О его старшем брате, однако, сплетничали по всему городу. Пьеро уделял больше внимания развлечениям и женщинам, нежели дипломатии и политике. Давно было известно, как переживал его отец из-за того, что старшему сыну не хватало сообразительности, зато гордыни было не занимать. Особенно расстраивался Лоренцо из-за высокомерия Пьеро и был прав. После смерти Великолепного прошло всего несколько месяцев, а Пьеро умудрился настроить против себя двух ближайших отцовских советников и почти всех приоров. Дело усугубил тот факт, что его мать, Клариче, происходила из благородного и всесильного клана Орсини, которые называли себя принцами; к тому же Пьеро женился на Альфонсине Орсини из Неаполя. По этой причине его считали чужаком — на одну треть флорентийцем, на две трети самозваным принцем.
Савонарола искусно воспользовался этим фактом для своих проповедей, в которых призывал бедняков восстать против угнетателей, хотя при этом ни разу не назвал Пьеро по имени. Начали расти настроения против Медичи, впервые люди стали, открыто выражать свое недовольство семейством, причем не только на улицах, но даже и во дворцах.

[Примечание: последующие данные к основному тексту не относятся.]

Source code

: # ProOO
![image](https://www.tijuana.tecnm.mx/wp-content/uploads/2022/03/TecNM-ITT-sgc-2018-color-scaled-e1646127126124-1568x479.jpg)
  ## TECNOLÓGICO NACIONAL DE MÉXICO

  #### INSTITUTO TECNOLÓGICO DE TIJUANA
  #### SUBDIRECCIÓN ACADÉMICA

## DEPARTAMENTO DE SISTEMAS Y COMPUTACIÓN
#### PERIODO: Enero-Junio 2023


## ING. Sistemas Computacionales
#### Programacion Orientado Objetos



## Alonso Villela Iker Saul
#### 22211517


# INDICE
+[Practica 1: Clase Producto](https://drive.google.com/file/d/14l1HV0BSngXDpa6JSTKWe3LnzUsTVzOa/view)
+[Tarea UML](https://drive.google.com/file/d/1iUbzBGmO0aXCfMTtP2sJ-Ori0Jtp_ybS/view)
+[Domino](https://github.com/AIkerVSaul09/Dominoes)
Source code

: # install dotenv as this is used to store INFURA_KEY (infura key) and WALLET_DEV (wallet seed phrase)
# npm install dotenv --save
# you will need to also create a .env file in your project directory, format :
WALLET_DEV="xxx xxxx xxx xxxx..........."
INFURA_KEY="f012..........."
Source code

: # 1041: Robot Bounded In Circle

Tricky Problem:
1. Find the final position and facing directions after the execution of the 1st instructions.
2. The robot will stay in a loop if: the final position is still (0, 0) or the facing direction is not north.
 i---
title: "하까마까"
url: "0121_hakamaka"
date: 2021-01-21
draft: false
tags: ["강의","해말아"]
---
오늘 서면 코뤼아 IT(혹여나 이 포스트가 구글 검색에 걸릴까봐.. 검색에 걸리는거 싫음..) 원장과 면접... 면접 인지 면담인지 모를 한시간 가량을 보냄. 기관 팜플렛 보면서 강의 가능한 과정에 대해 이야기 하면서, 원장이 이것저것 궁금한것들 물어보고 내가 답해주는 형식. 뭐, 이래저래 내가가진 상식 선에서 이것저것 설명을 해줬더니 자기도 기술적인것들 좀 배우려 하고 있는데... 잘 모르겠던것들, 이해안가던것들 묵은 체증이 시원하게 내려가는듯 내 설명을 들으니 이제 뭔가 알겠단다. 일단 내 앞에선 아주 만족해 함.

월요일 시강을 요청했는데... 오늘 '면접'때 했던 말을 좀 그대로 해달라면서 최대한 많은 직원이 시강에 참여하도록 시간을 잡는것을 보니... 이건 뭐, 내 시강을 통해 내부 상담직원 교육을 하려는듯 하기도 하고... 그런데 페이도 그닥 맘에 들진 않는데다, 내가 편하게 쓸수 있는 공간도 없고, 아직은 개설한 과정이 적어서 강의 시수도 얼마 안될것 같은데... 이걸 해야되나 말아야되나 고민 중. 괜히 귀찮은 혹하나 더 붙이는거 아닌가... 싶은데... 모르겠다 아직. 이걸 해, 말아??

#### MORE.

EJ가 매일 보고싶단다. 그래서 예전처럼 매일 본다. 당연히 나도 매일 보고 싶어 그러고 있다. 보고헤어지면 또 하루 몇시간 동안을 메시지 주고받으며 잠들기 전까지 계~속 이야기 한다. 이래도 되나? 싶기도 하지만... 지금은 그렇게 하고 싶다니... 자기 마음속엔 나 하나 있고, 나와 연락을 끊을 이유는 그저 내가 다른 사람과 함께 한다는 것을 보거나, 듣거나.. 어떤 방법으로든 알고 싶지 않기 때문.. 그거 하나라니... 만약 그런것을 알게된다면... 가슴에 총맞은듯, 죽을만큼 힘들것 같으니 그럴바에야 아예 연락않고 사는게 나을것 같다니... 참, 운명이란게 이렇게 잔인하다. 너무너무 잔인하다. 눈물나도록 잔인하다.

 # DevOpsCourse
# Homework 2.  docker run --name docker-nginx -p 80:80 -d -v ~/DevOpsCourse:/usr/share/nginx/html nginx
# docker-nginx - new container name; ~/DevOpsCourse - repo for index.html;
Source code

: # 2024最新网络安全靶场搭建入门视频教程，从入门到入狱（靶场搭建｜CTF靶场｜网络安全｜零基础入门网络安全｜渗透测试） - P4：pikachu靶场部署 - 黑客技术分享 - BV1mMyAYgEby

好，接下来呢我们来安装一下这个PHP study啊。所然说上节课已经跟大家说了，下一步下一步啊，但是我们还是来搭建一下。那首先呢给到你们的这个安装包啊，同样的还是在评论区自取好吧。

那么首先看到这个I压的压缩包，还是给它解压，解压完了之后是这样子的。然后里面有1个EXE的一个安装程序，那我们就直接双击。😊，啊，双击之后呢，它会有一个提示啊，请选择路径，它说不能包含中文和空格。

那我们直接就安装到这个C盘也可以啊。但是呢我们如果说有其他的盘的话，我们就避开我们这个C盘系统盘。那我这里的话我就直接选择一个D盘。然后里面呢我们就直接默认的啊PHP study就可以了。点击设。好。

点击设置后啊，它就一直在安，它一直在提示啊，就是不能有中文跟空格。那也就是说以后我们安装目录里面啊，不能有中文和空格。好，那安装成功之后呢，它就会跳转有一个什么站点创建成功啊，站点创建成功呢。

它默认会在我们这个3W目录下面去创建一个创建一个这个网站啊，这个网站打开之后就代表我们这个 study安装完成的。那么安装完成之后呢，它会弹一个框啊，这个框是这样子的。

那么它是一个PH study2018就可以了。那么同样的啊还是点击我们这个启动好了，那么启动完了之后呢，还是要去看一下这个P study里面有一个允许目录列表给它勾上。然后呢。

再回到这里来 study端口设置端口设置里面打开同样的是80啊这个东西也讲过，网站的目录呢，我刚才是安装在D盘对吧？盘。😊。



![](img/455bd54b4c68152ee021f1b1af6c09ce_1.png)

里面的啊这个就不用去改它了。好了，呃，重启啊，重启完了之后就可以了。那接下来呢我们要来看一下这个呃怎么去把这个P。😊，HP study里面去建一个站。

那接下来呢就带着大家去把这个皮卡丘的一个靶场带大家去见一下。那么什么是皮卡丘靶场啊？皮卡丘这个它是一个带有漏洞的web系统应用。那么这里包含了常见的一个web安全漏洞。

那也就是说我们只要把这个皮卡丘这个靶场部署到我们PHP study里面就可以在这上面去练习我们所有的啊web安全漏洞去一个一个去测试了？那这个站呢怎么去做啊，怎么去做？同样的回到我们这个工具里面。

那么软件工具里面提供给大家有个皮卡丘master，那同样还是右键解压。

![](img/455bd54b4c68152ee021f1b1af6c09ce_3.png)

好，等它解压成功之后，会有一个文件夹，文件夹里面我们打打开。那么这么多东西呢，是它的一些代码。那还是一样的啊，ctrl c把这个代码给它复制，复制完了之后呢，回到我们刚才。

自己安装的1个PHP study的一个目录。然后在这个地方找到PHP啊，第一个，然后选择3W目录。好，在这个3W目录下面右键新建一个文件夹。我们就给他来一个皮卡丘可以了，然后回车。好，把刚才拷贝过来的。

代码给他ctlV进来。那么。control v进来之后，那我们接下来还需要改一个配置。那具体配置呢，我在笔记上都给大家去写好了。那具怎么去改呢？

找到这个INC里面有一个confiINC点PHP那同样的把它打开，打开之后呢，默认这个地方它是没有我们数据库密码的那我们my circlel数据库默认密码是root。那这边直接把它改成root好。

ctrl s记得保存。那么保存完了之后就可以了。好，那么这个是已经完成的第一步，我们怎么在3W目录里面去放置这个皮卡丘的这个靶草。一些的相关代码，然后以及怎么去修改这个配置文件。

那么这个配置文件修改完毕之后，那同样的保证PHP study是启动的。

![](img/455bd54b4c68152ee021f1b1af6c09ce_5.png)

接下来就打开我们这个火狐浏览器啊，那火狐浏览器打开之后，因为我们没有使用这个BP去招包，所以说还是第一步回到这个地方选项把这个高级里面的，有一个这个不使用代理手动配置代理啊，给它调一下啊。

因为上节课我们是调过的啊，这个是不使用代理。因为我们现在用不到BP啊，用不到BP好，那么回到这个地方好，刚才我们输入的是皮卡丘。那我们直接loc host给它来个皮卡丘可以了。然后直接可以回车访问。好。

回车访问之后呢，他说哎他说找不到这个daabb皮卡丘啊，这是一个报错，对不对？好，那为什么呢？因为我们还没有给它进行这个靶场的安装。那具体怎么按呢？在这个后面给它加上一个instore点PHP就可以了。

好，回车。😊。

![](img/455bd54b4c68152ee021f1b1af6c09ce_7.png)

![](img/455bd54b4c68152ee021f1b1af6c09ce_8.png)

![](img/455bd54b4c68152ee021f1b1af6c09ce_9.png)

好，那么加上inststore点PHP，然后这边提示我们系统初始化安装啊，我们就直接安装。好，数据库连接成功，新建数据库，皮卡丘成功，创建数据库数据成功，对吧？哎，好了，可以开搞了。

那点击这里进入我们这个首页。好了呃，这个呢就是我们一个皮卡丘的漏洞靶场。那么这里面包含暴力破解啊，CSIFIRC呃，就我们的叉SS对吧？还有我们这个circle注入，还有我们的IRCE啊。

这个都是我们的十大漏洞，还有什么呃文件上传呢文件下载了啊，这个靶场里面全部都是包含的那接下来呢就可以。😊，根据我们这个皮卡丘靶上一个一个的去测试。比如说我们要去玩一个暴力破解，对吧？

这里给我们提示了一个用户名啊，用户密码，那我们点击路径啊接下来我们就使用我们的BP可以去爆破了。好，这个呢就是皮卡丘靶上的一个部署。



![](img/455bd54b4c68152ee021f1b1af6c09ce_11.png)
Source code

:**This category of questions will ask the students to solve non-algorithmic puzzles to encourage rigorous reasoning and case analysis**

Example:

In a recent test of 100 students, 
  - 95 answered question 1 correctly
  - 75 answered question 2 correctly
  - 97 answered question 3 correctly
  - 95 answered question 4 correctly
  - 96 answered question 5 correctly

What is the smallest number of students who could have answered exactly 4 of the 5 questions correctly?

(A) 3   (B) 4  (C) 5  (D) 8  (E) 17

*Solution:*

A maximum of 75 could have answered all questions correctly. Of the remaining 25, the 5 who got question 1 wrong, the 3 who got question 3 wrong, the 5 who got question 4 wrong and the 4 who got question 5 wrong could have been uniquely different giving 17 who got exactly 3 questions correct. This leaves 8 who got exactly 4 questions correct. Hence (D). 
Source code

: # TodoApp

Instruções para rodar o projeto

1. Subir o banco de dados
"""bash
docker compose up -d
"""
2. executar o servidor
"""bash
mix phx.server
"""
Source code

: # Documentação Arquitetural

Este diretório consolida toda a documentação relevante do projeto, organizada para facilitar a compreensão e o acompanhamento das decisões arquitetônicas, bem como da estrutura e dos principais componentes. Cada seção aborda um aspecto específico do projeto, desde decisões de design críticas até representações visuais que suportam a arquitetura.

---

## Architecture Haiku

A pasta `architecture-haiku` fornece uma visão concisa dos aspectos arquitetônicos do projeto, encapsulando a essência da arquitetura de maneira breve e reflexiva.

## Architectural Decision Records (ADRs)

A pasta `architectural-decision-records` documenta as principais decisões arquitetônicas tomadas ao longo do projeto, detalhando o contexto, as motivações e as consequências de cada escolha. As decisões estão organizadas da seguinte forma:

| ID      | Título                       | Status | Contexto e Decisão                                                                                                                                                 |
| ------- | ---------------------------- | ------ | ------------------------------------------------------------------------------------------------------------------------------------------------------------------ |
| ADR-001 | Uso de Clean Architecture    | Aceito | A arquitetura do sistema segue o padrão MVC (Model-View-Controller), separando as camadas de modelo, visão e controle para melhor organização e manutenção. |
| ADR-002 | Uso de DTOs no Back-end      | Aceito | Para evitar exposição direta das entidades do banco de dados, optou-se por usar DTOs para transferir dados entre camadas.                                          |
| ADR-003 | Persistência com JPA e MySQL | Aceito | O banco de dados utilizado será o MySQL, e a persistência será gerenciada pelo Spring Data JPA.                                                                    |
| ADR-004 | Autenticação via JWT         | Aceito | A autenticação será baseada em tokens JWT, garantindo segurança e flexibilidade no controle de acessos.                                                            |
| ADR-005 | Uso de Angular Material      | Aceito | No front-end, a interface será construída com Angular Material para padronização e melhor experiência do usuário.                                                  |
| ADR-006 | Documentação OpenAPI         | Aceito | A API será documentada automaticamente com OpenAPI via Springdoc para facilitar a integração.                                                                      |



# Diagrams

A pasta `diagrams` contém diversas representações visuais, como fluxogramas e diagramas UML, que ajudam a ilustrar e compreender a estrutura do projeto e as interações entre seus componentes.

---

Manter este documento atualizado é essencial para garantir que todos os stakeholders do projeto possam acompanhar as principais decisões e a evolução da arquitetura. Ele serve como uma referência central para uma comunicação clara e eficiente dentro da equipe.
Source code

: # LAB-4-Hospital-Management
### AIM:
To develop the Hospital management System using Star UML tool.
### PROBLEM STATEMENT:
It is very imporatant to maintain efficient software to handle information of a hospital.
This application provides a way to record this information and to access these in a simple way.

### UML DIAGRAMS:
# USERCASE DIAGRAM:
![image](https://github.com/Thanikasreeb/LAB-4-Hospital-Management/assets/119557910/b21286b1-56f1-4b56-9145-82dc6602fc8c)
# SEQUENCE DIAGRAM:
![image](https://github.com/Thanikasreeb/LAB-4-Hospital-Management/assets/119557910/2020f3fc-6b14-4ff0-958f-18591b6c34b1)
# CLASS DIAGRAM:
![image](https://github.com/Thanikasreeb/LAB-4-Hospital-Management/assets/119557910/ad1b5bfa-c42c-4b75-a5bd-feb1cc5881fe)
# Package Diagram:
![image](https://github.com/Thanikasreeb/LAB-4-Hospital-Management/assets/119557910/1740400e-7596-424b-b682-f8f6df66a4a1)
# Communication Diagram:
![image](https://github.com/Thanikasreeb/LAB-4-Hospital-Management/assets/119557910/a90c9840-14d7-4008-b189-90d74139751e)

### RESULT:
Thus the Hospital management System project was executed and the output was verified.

Убитая горем, я не могла придумать больше ни одного предлога, чтобы избежать проповедей фра Джироламо. Я терпеливо высиживала на них, надеясь, что моя покорность смягчит отцовское сердце, и он не отвергнет Джулиано в качестве моего кавалера. Вот так и получилось, что дважды в день я ездила в Сан-Лоренцо и слушала яростные речи маленького доминиканца. В конце июля, когда умер Папа Иннокентий, Савонарола объявил это еще одним знаком гнева Божия; в середине августа, когда на трон Святого Петра поднялся новый Папа, Савонарола впал в ярость. Кардинал Родриго Борджиа, ставший теперь Папой Александром VI, осмелился поселиться в Ватикане вместе со своими незаконнорожденными отпрысками, Чезаре и Лукрецией. При этом он не стал, как большинство кардиналов и Пап до него, называть их племянниками; он бесстыдно настаивал на том, чтобы детей считали его законными наследниками. Кроме того, ходили слухи о блудницах в папском дворце, об оргиях и пьянстве. Это было еще одно доказательство, что Божий гнев неминуем.
Дзалумма сидела рядом со мной в церкви, но мысленно была где-то далеко. Мне было ясно, что она вовсе не размышляет над словами проповедника, как могло бы показаться; я знала, что воображение унесло ее куда-то далеко, возможно, в любимые горы, которые она покинула еще девочкой. Я тоже мечтала. Перед моим мысленным взором возникала вилла в Кастелло, все красивые вещи, собранные там, а иногда я вспоминала свою экскурсию по кабинету Великолепного и вновь любовалась блеском огромного рубина и гладкой халцедоновой чашей Клеопатры.